Reputation: 38415
Here is a simplified version of huge data I am working on, the data is sorted by time
df = pd.DataFrame({'group':['grp1','grp1','grp1','grp1', 'grp2','grp2','grp2','grp2','grp2'],'event':['foo','bar','foo','bar','foo','bar','bar','foo','bar'], 'time':[10,21,33,54,10,21,56,81,95]})
Qn: I need to find the difference in time (delay) for each pair of foo/bar (bar - foo) for each group. It becomes easy for group1 as foo/bar are equal in number and well aligned (each foo is followed by bar).

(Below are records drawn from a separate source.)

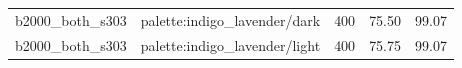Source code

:\begin{longtable}{l>{\raggedright\arraybackslash}p{.42\linewidth}rrr}
b2000\_\allowbreak{}both\_\allowbreak{}s303 & %
palette:indigo\_\allowbreak{}lavender/dark & %
400 & %
75.50 & %
99.07 \\ %

b2000\_\allowbreak{}both\_\allowbreak{}s303 & %
palette:indigo\_\allowbreak{}lavender/light & %
400 & %
75.75 & %
99.07 \\ %


\end{longtable}
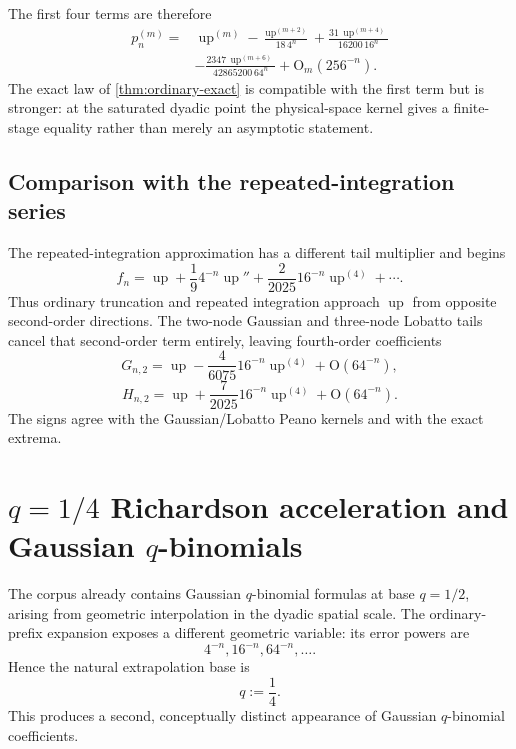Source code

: \documentclass[11pt]{article}
\numberwithin{equation}{section}
\theoremstyle{definition}
\theoremstyle{remark}
\newcommand{\Up}{\operatorname{up}}
\newcommand{\Oh}{\mathrm O}
\begin{document}
The first four terms are therefore
\begin{equation}
 \boxed{
 \begin{aligned}
 p_n^{(m)}={}&\Up^{(m)}
 -\frac{\Up^{(m+2)}}{18\,4^n}
 +\frac{31\,\Up^{(m+4)}}{16200\,16^n}\\
 &-\frac{2347\,\Up^{(m+6)}}{42865200\,64^n}
 +\Oh_m(256^{-n}).
 \end{aligned}}
 \label{eq:prefix-first-terms}
\end{equation}
The exact law of \cref{thm:ordinary-exact} is compatible with the first term but is stronger: at the saturated dyadic point the physical-space kernel gives a finite-stage equality rather than merely an asymptotic statement.

\subsection{Comparison with the repeated-integration series}

The repeated-integration approximation has a different tail multiplier and begins
\[
 f_n=\Up+\frac1{9}4^{-n}\Up''+\frac{2}{2025}16^{-n}\Up^{(4)}+\cdots.
\]
Thus ordinary truncation and repeated integration approach $\Up$ from opposite second-order directions.  The two-node Gaussian and three-node Lobatto tails cancel that second-order term entirely, leaving fourth-order coefficients
\begin{equation}
 G_{n,2}=\Up-\frac4{6075}16^{-n}\Up^{(4)}+\Oh(64^{-n}),
 \label{eq:G2-leading}
\end{equation}
\begin{equation}
 H_{n,2}=\Up+\frac7{2025}16^{-n}\Up^{(4)}+\Oh(64^{-n}).
 \label{eq:H2-leading}
\end{equation}
The signs agree with the Gaussian/Lobatto Peano kernels and with the exact extrema.

\section{$q=1/4$ Richardson acceleration and Gaussian $q$-binomials}
\label{sec:q-richardson}

The corpus already contains Gaussian $q$-binomial formulas at base $q=1/2$, arising from geometric interpolation in the dyadic spatial scale.  The ordinary-prefix expansion exposes a different geometric variable: its error powers are
\[
 4^{-n},16^{-n},64^{-n},\ldots.
\]
Hence the natural extrapolation base is
\begin{equation}
 q:=\frac14.
 \label{eq:q-quarter}
\end{equation}
This produces a second, conceptually distinct appearance of Gaussian $q$-binomial coefficients.
\end{document}
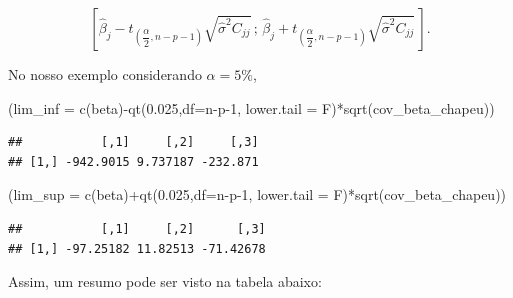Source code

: \documentclass[
]{book}
\newenvironment{Shaded}{\begin{snugshade}}{\end{snugshade}}
\newcommand{\AttributeTok}[1]{\textcolor[rgb]{0.77,0.63,0.00}{#1}}
\newcommand{\DecValTok}[1]{\textcolor[rgb]{0.00,0.00,0.81}{#1}}
\newcommand{\FloatTok}[1]{\textcolor[rgb]{0.00,0.00,0.81}{#1}}
\newcommand{\FunctionTok}[1]{\textcolor[rgb]{0.00,0.00,0.00}{#1}}
\newcommand{\NormalTok}[1]{#1}
\newcommand{\SpecialCharTok}[1]{\textcolor[rgb]{0.00,0.00,0.00}{#1}}
\begin{document}
\[\left[\widehat{\beta}_j-t_{\left(\dfrac{\alpha}{2},n-p-1\right)}{\sqrt{\widehat{\sigma}^2 C_{jj}}}\,;\,\widehat{\beta}_j+t_{\left(\dfrac{\alpha}{2},n-p-1\right)}{\sqrt{\widehat{\sigma}^2 C_{jj}}}\, \right].\]

No nosso exemplo considerando \(\alpha=5\%\),

\begin{Shaded}
\begin{Highlighting}[]
\NormalTok{(}\AttributeTok{lim\_inf =} \FunctionTok{c}\NormalTok{(beta)}\SpecialCharTok{{-}}\FunctionTok{qt}\NormalTok{(}\FloatTok{0.025}\NormalTok{,}\AttributeTok{df=}\NormalTok{n}\SpecialCharTok{{-}}\NormalTok{p}\DecValTok{{-}1}\NormalTok{, }\AttributeTok{lower.tail =}\NormalTok{ F)}\SpecialCharTok{*}\FunctionTok{sqrt}\NormalTok{(cov\_beta\_chapeu))}
\end{Highlighting}
\end{Shaded}

\begin{verbatim}
##           [,1]     [,2]     [,3]
## [1,] -942.9015 9.737187 -232.871
\end{verbatim}

\begin{Shaded}
\begin{Highlighting}[]
\NormalTok{(}\AttributeTok{lim\_sup =} \FunctionTok{c}\NormalTok{(beta)}\SpecialCharTok{+}\FunctionTok{qt}\NormalTok{(}\FloatTok{0.025}\NormalTok{,}\AttributeTok{df=}\NormalTok{n}\SpecialCharTok{{-}}\NormalTok{p}\DecValTok{{-}1}\NormalTok{, }\AttributeTok{lower.tail =}\NormalTok{ F)}\SpecialCharTok{*}\FunctionTok{sqrt}\NormalTok{(cov\_beta\_chapeu))}
\end{Highlighting}
\end{Shaded}

\begin{verbatim}
##           [,1]     [,2]      [,3]
## [1,] -97.25182 11.82513 -71.42678
\end{verbatim}

Assim, um resumo pode ser visto na tabela abaixo:
\end{document}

I would do something like,
final = df.pivot_table(index = 'group', columns = 'event', values = 'time', aggfunc='sum')
final['delay'] = final['bar'] - final['foo']
grp1 32
grp2 81
The above result is good for grp1 but for grp2, since the event bar is repeating at index 5 & 6, I would have to ignore bar value at index 6 and get result,
grp1 32
grp2 25
Caveat: The events have to be lined up in the exact order as in grp1. If bar appears first, the corresponding time would be ignored and we start from next foo.
Would appreciate suggestions on this
Upvotes: 2
Views: 88
Reputation: 29635
You can remove rows where row is equal to the shift
on any
of the 2 columns like:
final = (df[df[['group', 'event']].ne(df[['group', 'event']].shift()).any(1)]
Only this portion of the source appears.